女王蜂(前編)
「北方の銀狼騎士団の経理部長閣下から妾に依頼か?」
妾は高いぞ。
あのデブに払えるかのう。
クッションに寝転び本を掲げながら疑念が浮かぶ。
あの容姿には、どうにも気が乗らない。
それに暇を持て余し寛いでる最中に仕事の話しをされてもテンション小指の先ほども動かず。

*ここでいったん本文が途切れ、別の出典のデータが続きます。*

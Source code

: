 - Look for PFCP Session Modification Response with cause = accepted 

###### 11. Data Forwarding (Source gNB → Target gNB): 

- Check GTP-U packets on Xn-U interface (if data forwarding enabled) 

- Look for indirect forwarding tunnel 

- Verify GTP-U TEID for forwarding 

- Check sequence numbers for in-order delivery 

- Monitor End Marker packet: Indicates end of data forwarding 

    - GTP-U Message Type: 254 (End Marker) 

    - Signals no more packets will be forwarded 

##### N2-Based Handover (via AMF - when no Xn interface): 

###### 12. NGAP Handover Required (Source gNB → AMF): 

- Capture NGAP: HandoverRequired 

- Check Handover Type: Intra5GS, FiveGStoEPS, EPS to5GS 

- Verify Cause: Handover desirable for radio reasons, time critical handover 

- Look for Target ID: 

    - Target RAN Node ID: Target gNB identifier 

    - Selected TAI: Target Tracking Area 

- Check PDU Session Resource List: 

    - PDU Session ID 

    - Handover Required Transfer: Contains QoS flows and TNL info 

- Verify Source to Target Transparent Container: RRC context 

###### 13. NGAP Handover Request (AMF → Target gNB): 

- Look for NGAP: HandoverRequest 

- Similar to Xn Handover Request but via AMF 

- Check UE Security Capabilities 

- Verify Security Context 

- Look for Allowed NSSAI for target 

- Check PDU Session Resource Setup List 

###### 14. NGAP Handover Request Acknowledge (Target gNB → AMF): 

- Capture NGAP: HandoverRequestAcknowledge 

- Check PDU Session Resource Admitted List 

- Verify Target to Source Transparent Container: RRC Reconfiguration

今の妾は、グデっとした卵か、夏の陽に晒されたスライムのよう。
「…社長、言い値で前金で払うとの申し出です。」
秘書が、声に出さない妾の疑念に淡々と補充報告する。
「はー…。」
溜め息をつく。
この秘書の子は、若くて優秀過ぎるくらい優秀なのに、人情の機微に疎い。
いまのは、どう考えても気が乗らなくて嫌じゃと言うてるに、何故分からんのじゃ。
いや、待て…この子が気づかないはずがない。
ワザとか?ワザと言ってるのか?
ギロリと殺気を飛ばす。
…
長椅子の上でクッション越しに背面にのけ反りながら、秘書子ちゃんを見る。
まるで変わらぬ姿がそこにあった…つまらない。
「…で?誰をヤレばいいの?」
「アッサム辺境伯次子キャンブリック姫とその護衛。」
「あらら、確か閣下は、次子派閥の筆頭だったんじゃなくて?」
「最近は、長男外戚派閥と仲が良いようで…。」
ふーん、あの可愛い子は割と気にいってたんだけど。
優秀過ぎて傀儡には不適格かしらということかしら。
やっぱり気分が乗らないわぁ…。
逆にあのデブだったら八つ裂きにして焼却措置を1イエンで受けて妹にやらせるのに…。
「護衛には[暴風]が就いたとか。」
!
秘書の言葉に気分が180度変わる。
あー、これってコペルニクス的転回かしら?
「それを早く言いなさい。」
ガバっと起きて考える。
ん、ん、んん〜♪
前に妹から聞いた[暴風]らしい少女の容姿を脳裏に想像する。
…良い!
良いわぁ…なんだか久しぶりに萌えそう。
「…いいわ、受けると伝えなさい。但し相手は[暴風]よ。妾でもおそらく五分の相手、約束は出来ぬ。依頼途中キャンセルありの違約金無し、成功報酬のみの後払いで受けなさい。」
ふふっ。
萌え、萌え、燃え萌えおう♪
ららら、ら〜♪
服装は、どれにしよう、か・し・ら♪
扉がパタリと閉まり、秘書子ちゃんが出ていった。
むふ、あの子も、なかなか分かってきたじゃない。
あらあら、皆んな、妾の名前を知ってるかしら?
妾のコードネームは、[大雀蜂]又の名を[女王蜂]。
一流の暗殺会社[蜂]の社長であり、一流の暗殺者、それが妾よ。